Supreme Court building, and that’s where any figurative common ground ends as well.
“The Honorable, the Chief Justice, and the Associate Justices of the Supreme Court of the United States!” bellows the marshal.
“Oyez! Oyez! Oyez! All persons having business before the Honorable, the Supreme Court of the United States, are admonished
to draw near and give their attention, for the Court is now sitting! God save the United States and this Honorable Court!”
Sitting in the center, high atop the mahogany mountain, in this historic room, with its maroon-and-golden curtains and sculpted
marble portraits of, among others, Moses, Solomon, Confucius, Hammurabi, and Charlemagne,
Chief Justice William Rehnquist gets right to business. “We’ll hear arguments this morning in no. 00836,
George W. Bush v. the Palm Beach County Canvassing Board,”
he says. “Mr. Olson?”
Daley’s concerned. Seven of these justices were appointed by Republicans—Rehnquist by Nixon; Stevens by Ford; O’Connor, Scalia,
and Kennedy by Reagan; Souter and Thomas by Bush Sr. And though Souter and Stevens have since turned out to be quite a bit
more liberal than anticipated, Daley sees the deck as stacked against them. To Daley this has never been a legal battle, it’s
been political from Day One, a political dogfight cloaked in law. That’s just the nature of election law cases, he thinks.
And if you were to agree with Daley’s thesis, you couldn’t find worse judges than Rehnquist and Scalia.
Rehnquist, seventy-six, was Nixon’s assistant attorney general before he was named to the bench in 1972. Then, and when Reagan
nominated him to be chief justice in ’86, the Senate confirmation hearings were full of allegations that Rehnquist had long
been hostile to the rights of minorities. As a private attorney in Phoenix in the ’60s, Rehnquist opposed a plan to end school
segregation and a public accommodations ordinance. There were even allegations—which Rehnquist denied—that while heading up
a GOP ballot-security program, the future chief justice “personally challenged the eligibility of minority voters,” according
to a disputed Democratic Senate report. An intellect, and a pleasant-seeming man, Rehnquist has steered his Court on a decidedly
conservative path.
And then there’s Antonin Scalia, who in manner almost makes Rehnquist look like liberal Ruth Bader Ginsburg. Brilliant and
confrontational, Scalia is a true-blue Believer in the conservative cause—for which he is both beloved and despised. In 1974,
as an assistant attorney general, Scalia had been given the task of deciding whether newly resigned President Nixon had to
hand over his infamous tapes and documents. Scalia ruled that Nixon didn’t have to do so; he was unanimously overruled by
the Supreme Court. In ’86, Scalia—then a U.S. Court of Appeals judge for the District of Columbia—was confirmed unanimously,
sneaking past the Democrats in the Senate amid a bitter battle over Rehnquist’s promotion to chief justice. On the stump,
Bush has cited both Clarence Thomas and “Antonio” Scalia as the kinds of Supreme Court justices he admires.

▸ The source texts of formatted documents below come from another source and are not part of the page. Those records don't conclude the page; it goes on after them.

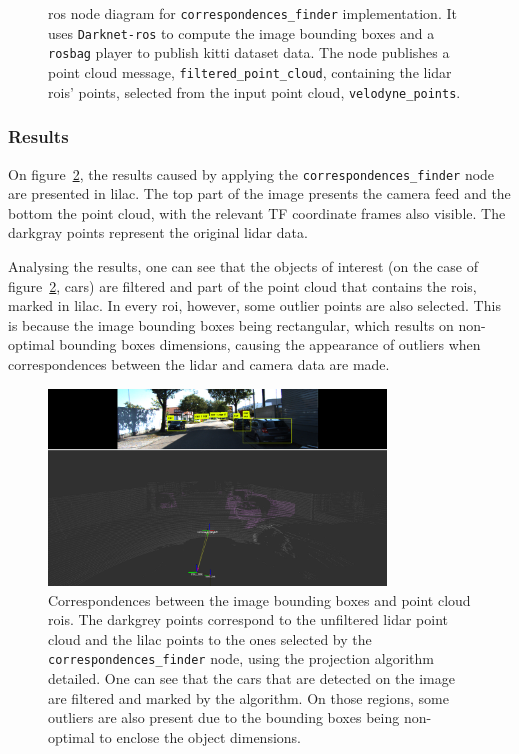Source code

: \begin{figure}[H]
	\centering
	\def\svgwidth{\columnwidth}
	\graphicspath{{img/image-object-to-point-cloud/}}
		
	\caption{\ac{ros} node diagram for \texttt{correspondences\_finder} implementation. It uses \texttt{Darknet-ros} to compute the image bounding boxes and a \texttt{rosbag} player to publish \ac{kitti} dataset data. The node publishes a point cloud message, \texttt{filtered\_point\_cloud}, containing the \ac{lidar} \acp{roi}' points, selected from the input point cloud, \texttt{velodyne\_points}.}
	\label{fig:correspondences-finder-standalone}
\end{figure}

\subsubsection{Results}
On figure~\ref{fig:projected-correspondences}, the results caused by applying the \texttt{correspondences\_finder} node are presented in lilac. The top part of the image presents the camera feed and the bottom the point cloud, with the relevant TF coordinate frames also visible. The  darkgray points represent the original \ac{lidar} data. 

Analysing the results, one can see that the objects of interest (on the case of figure~\ref{fig:projected-correspondences}, cars) are filtered and part of the point cloud that contains the \acp{roi}, marked in lilac. In every \ac{roi}, however, some outlier points are also selected. This is because the image bounding boxes being rectangular, which results on non-optimal bounding boxes dimensions, causing the appearance of outliers when correspondences between the \ac{lidar} and camera data are made.

\begin{figure}[H]
	\centering
	\includegraphics[width=0.8\textwidth]{img/image-object-to-point-cloud/projected_correspondences.png}
	\caption{Correspondences between the image bounding boxes and point cloud \acp{roi}. The darkgrey points correspond to the unfiltered \ac{lidar} point cloud and the lilac points to the ones selected by the \texttt{correspondences\_finder} node, using the projection algorithm detailed. One can see that the cars that are detected on the image are filtered and marked by the algorithm. On those regions, some outliers are also present due to the bounding boxes being non-optimal to enclose the object dimensions.}
	\label{fig:projected-correspondences}
\end{figure}

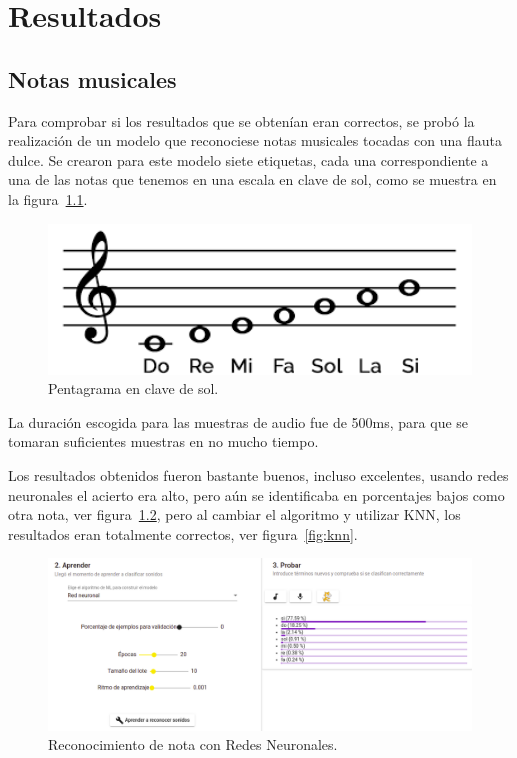 \documentclass[a4paper, 12pt]{book}
\begin{document}

\cleardoublepage
\chapter{Resultados}
\label{chap:resultados}

\section{Notas musicales}
\label{sec:notas-musicales-res}

Para comprobar si los resultados que se obtenían eran correctos, se probó la realización de un modelo que reconociese notas musicales tocadas con una flauta dulce. Se crearon para este modelo siete etiquetas, cada una correspondiente a una de las notas que tenemos en una escala en clave de sol, como se muestra en la figura~\ref{fig:pentagrama}.

\begin{figure}
	\centering
	\includegraphics[width=12cm, keepaspectratio]{img/pentagrama.png}
	\caption{Pentagrama en clave de sol.}
	\label{fig:pentagrama}
\end{figure}

La duración escogida para las muestras de audio fue de 500ms, para que se tomaran suficientes muestras en no mucho tiempo.

Los resultados obtenidos fueron bastante buenos, incluso excelentes, usando redes neuronales el acierto era alto, pero aún se identificaba en porcentajes bajos como otra nota, ver figura~\ref{fig:neural-networks}, pero al cambiar el algoritmo y utilizar KNN, los resultados eran totalmente correctos, ver figura~\ref{fig:knn}.

\begin{figure}
	\centering
	\includegraphics[width=12cm, keepaspectratio]{img/nn1.png}
	\caption{Reconocimiento de nota con Redes Neuronales.}
	\label{fig:neural-networks}
\end{figure}
\end{document}
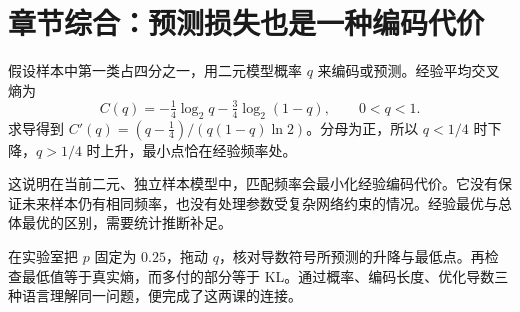 \section*{章节综合：预测损失也是一种编码代价}
假设样本中第一类占四分之一，用二元模型概率 $q$ 来编码或预测。经验平均交叉熵为
\[C(q)=-\tfrac14\log_2q-\tfrac34\log_2(1-q),\qquad 0<q<1.\]
求导得到 $C'(q)=(q-\frac14)/(q(1-q)\ln2)$。分母为正，所以 $q<1/4$ 时下降，$q>1/4$ 时上升，最小点恰在经验频率处。

这说明在当前二元、独立样本模型中，匹配频率会最小化经验编码代价。它没有保证未来样本仍有相同频率，也没有处理参数受复杂网络约束的情况。经验最优与总体最优的区别，需要统计推断补足。

在实验室把 $p$ 固定为 $0.25$，拖动 $q$，核对导数符号所预测的升降与最低点。再检查最低值等于真实熵，而多付的部分等于 KL。通过概率、编码长度、优化导数三种语言理解同一问题，便完成了这两课的连接。
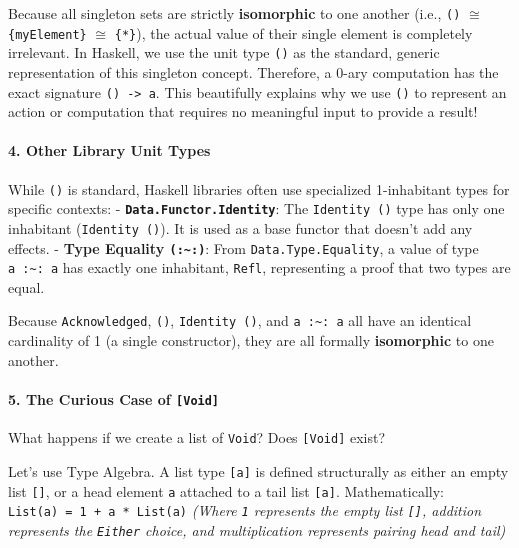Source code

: \documentclass[
]{article}
\begin{document}
Because all singleton sets are strictly \textbf{isomorphic} to one
another (i.e., \texttt{()} \(\cong\) \texttt{\{myElement\}} \(\cong\)
\texttt{\{*\}}), the actual value of their single element is completely
irrelevant. In Haskell, we use the unit type \texttt{()} as the
standard, generic representation of this singleton concept. Therefore, a
0-ary computation has the exact signature
\texttt{()\ -\textgreater{}\ a}. This beautifully explains why we use
\texttt{()} to represent an action or computation that requires no
meaningful input to provide a result!

\paragraph{4. Other Library Unit Types}\label{other-library-unit-types}

While \texttt{()} is standard, Haskell libraries often use specialized
1-inhabitant types for specific contexts: -
\textbf{\texttt{Data.Functor.Identity}}: The \texttt{Identity\ ()} type
has only one inhabitant (\texttt{Identity\ ()}). It is used as a base
functor that doesn't add any effects. - \textbf{Type Equality
\texttt{(:\textasciitilde{}:)}}: From \texttt{Data.Type.Equality}, a
value of type \texttt{a\ :\textasciitilde{}:\ a} has exactly one
inhabitant, \texttt{Refl}, representing a proof that two types are
equal.

Because \texttt{Acknowledged}, \texttt{()}, \texttt{Identity\ ()}, and
\texttt{a\ :\textasciitilde{}:\ a} all have an identical cardinality of
1 (a single constructor), they are all formally \textbf{isomorphic} to
one another.

\paragraph{\texorpdfstring{5. The Curious Case of
\texttt{{[}Void{]}}}{5. The Curious Case of {[}Void{]}}}\label{the-curious-case-of-void}

What happens if we create a list of \texttt{Void}? Does
\texttt{{[}Void{]}} exist?

Let's use Type Algebra. A list type \texttt{{[}a{]}} is defined
structurally as either an empty list \texttt{{[}{]}}, or a head element
\texttt{a} attached to a tail list \texttt{{[}a{]}}. Mathematically:
\texttt{List(a)\ =\ 1\ +\ a\ *\ List(a)} \emph{(Where \texttt{1}
represents the empty list \texttt{{[}{]}}, addition represents the
\texttt{Either} choice, and multiplication represents pairing head and
tail)}
\end{document}
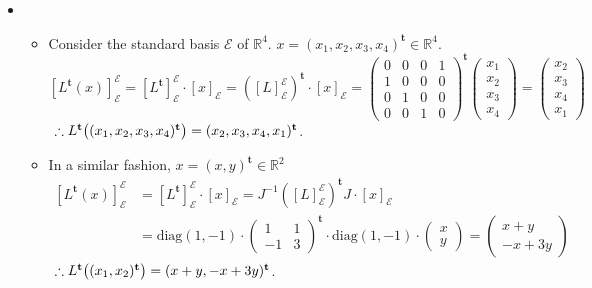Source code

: \documentclass[12pt]{report}
\newcommand{\numl}[1]{\item[\large\textbf{\sffamily #1}]}
\newcommand{\num}[1]{\item[\textbf{\sffamily #1}]}
\newcommand{\mc}[1]{\mathcal{#1}}
\newcommand{\bb}[1]{\mathbb{#1}}
\newcommand{\trans}{^{\mathrm{\mathbf{t}}}}
\newcommand{\inv}{^{-1}}
\newcommand{\diag}{\text{diag}}
\renewcommand{\inv}{^{-1}}
\begin{document}
\begin{itemize}
\numl{13.9.6} 
	\begin{itemize}
		\num{(가)} Consider the standard basis $\mc{E}$ of $\bb{R}^4$. $x = (x_1, x_2, x_3, x_4)\trans \in \bb{R}^4$. $$[L\trans (x)]_\mc{E}^\mc{E}= [L\trans] ^\mc{E}_\mc{E} \cdot [x]_\mc{E}= \left([L]^\mc{E}_\mc{E}\right)\trans \cdot [x]_\mc{E}= \begin{pmatrix}
		0 & 0 & 0 & 1 \\ 1 & 0 & 0 & 0\\
		0 & 1 & 0 & 0 \\ 0 & 0 & 1 & 0
		\end{pmatrix}\trans \begin{pmatrix}
		x_1\\x_2\\x_3\\x_4
		\end{pmatrix} = \begin{pmatrix}
		x_2\\x_3\\x_4\\x_1
		\end{pmatrix}$$
		$~\hfill \therefore L\trans\big((x_1, x_2, x_3, x_4)\trans\big) = (x_2, x_3, x_4, x_1)\trans$.
		\num{(나)} In a similar fashion, $x = (x, y)\trans \in \bb{R}^2$ $$\begin{aligned}
			[L\trans (x)]_\mc{E}^\mc{E}&= [L\trans] ^\mc{E}_\mc{E} \cdot [x]_\mc{E}= J\inv \left([L]^\mc{E}_\mc{E}\right)\trans J \cdot [x]_\mc{E} \\&= \diag(1, -1)\cdot \begin{pmatrix}
			1&1\\-1&3
			\end{pmatrix}\trans \cdot \diag(1, -1) \cdot \begin{pmatrix}
			x \\ y
			\end{pmatrix} = \begin{pmatrix}
				x + y\\-x +3y
			\end{pmatrix}
		\end{aligned}$$
		$~\hfill \therefore L\trans\big((x_1, x_2)\trans\big) = (x +y, -x + 3y)\trans$.
	\end{itemize}      
\end{itemize}
\end{document}
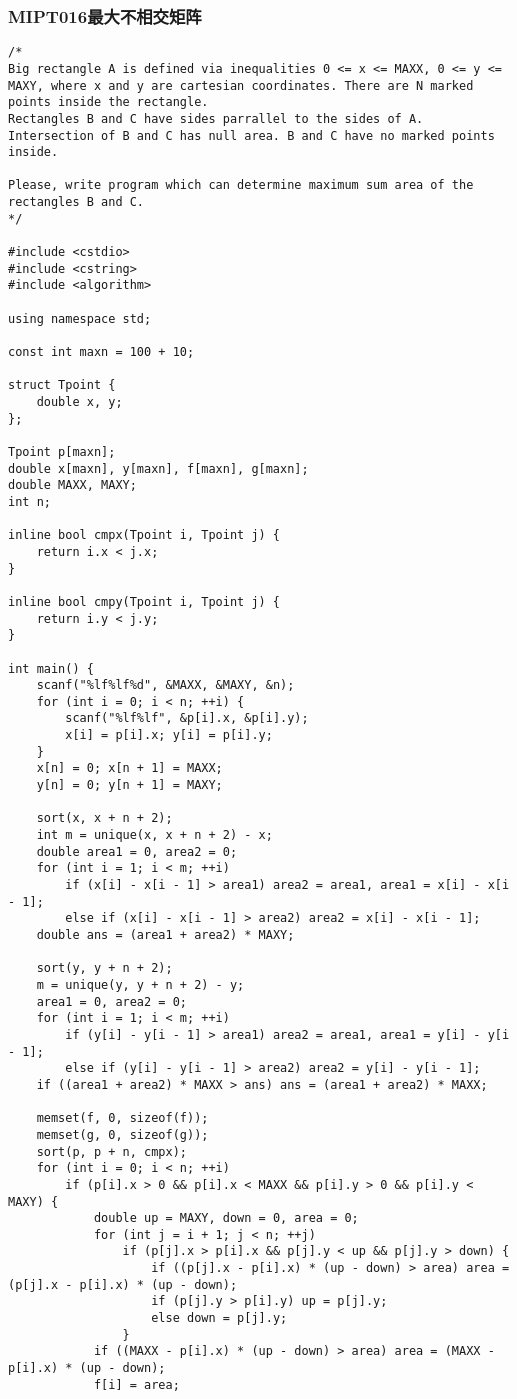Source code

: \subsubsection{MIPT016最大不相交矩阵}
\begin{verbatim}
/*
Big rectangle A is defined via inequalities 0 <= x <= MAXX, 0 <= y <= MAXY, where x and y are cartesian coordinates. There are N marked points inside the rectangle.
Rectangles B and C have sides parrallel to the sides of A. Intersection of B and C has null area. B and C have no marked points inside.

Please, write program which can determine maximum sum area of the rectangles B and C.
*/

#include <cstdio>
#include <cstring>
#include <algorithm>

using namespace std;

const int maxn = 100 + 10;

struct Tpoint {
    double x, y;
};

Tpoint p[maxn];
double x[maxn], y[maxn], f[maxn], g[maxn];
double MAXX, MAXY;
int n;

inline bool cmpx(Tpoint i, Tpoint j) {
    return i.x < j.x;
}

inline bool cmpy(Tpoint i, Tpoint j) {
    return i.y < j.y;
}

int main() {
    scanf("%lf%lf%d", &MAXX, &MAXY, &n);
    for (int i = 0; i < n; ++i) {
        scanf("%lf%lf", &p[i].x, &p[i].y);
        x[i] = p[i].x; y[i] = p[i].y;
    }
    x[n] = 0; x[n + 1] = MAXX;
    y[n] = 0; y[n + 1] = MAXY;

    sort(x, x + n + 2);
    int m = unique(x, x + n + 2) - x;
    double area1 = 0, area2 = 0;
    for (int i = 1; i < m; ++i)
        if (x[i] - x[i - 1] > area1) area2 = area1, area1 = x[i] - x[i - 1];
        else if (x[i] - x[i - 1] > area2) area2 = x[i] - x[i - 1];
    double ans = (area1 + area2) * MAXY;

    sort(y, y + n + 2);
    m = unique(y, y + n + 2) - y;
    area1 = 0, area2 = 0;
    for (int i = 1; i < m; ++i)
        if (y[i] - y[i - 1] > area1) area2 = area1, area1 = y[i] - y[i - 1];
        else if (y[i] - y[i - 1] > area2) area2 = y[i] - y[i - 1];
    if ((area1 + area2) * MAXX > ans) ans = (area1 + area2) * MAXX;

    memset(f, 0, sizeof(f));
    memset(g, 0, sizeof(g));
    sort(p, p + n, cmpx);
    for (int i = 0; i < n; ++i)
        if (p[i].x > 0 && p[i].x < MAXX && p[i].y > 0 && p[i].y < MAXY) {
            double up = MAXY, down = 0, area = 0;
            for (int j = i + 1; j < n; ++j)
                if (p[j].x > p[i].x && p[j].y < up && p[j].y > down) {
                    if ((p[j].x - p[i].x) * (up - down) > area) area = (p[j].x - p[i].x) * (up - down);
                    if (p[j].y > p[i].y) up = p[j].y;
                    else down = p[j].y;
                }
            if ((MAXX - p[i].x) * (up - down) > area) area = (MAXX - p[i].x) * (up - down);
            f[i] = area;


\end{verbatim}
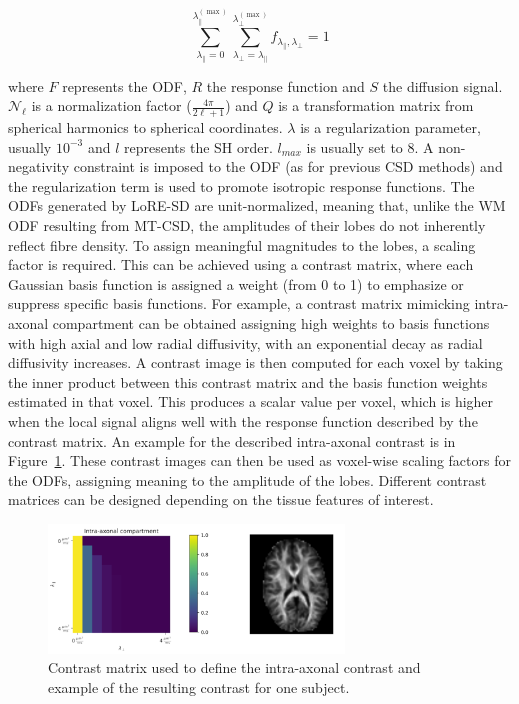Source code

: \begin{equation}
\sum_{\lambda_\parallel = 0}^{\lambda_\parallel^{(\max)}} \sum_{\lambda_\perp = \lambda_\parallel}^{\lambda_\perp^{(\max)}} f_{\lambda_\parallel, \lambda_\perp} = 1
\end{equation}

where $F$ represents the ODF, $R$ the response function and $S$ the diffusion signal. $\mathcal{N}_\ell$ is a normalization factor ($\frac{4\pi}{2\ell + 1}$) and $Q$ is a transformation matrix from spherical harmonics to spherical coordinates. $\lambda$ is a regularization parameter, usually $10^{-3}$ and $l$ represents the SH order. $l_{max}$ is usually set to  8.
A non-negativity constraint is imposed to the ODF (as for previous CSD methods) and the regularization term is used to promote isotropic response functions.
The ODFs generated by LoRE-SD are unit-normalized, meaning that, unlike the WM ODF resulting from MT-CSD, the amplitudes of their lobes do not inherently reflect fibre density. To assign meaningful magnitudes to the lobes, a scaling factor is required. This can be achieved using a contrast matrix, where each Gaussian basis function is assigned a weight (from 0 to 1) to emphasize or suppress specific basis functions. For example, a contrast matrix mimicking intra-axonal compartment can be obtained assigning high weights to basis functions with high axial and low radial diffusivity, with an exponential decay as radial diffusivity increases.
A contrast image is then computed for each voxel by taking the inner product between this contrast matrix and the basis function weights estimated in that voxel. This produces a scalar value per voxel, which is higher when the local signal aligns well with the response function described by the contrast matrix. An example for the described intra-axonal contrast is in Figure~\ref{fig:contrast}. These contrast images can then be used as voxel-wise scaling factors for the ODFs, assigning meaning to the amplitude of the lobes. Different contrast matrices can be designed depending on the tissue features of interest. 

\begin{figure}[h]
  \centering
  \includegraphics[width=0.7\textwidth]{Images/contrast.png} %
  \caption{Contrast matrix used to define the intra-axonal contrast and example of the resulting contrast for one subject.}
  \label{fig:contrast}
\end{figure}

Democratic attorneys keep telling Daley that Rehnquist’s Court is known for exercising judicial restraint, for bending over
backward to let states decide their own laws.
Whatever,
Daley thinks. Here we are, right?
Ted Olson steps up and immediately addresses what many feel is the weakest claim in the Bush argument—that the issue here
involves a federal law and necessitates the Court’s attention.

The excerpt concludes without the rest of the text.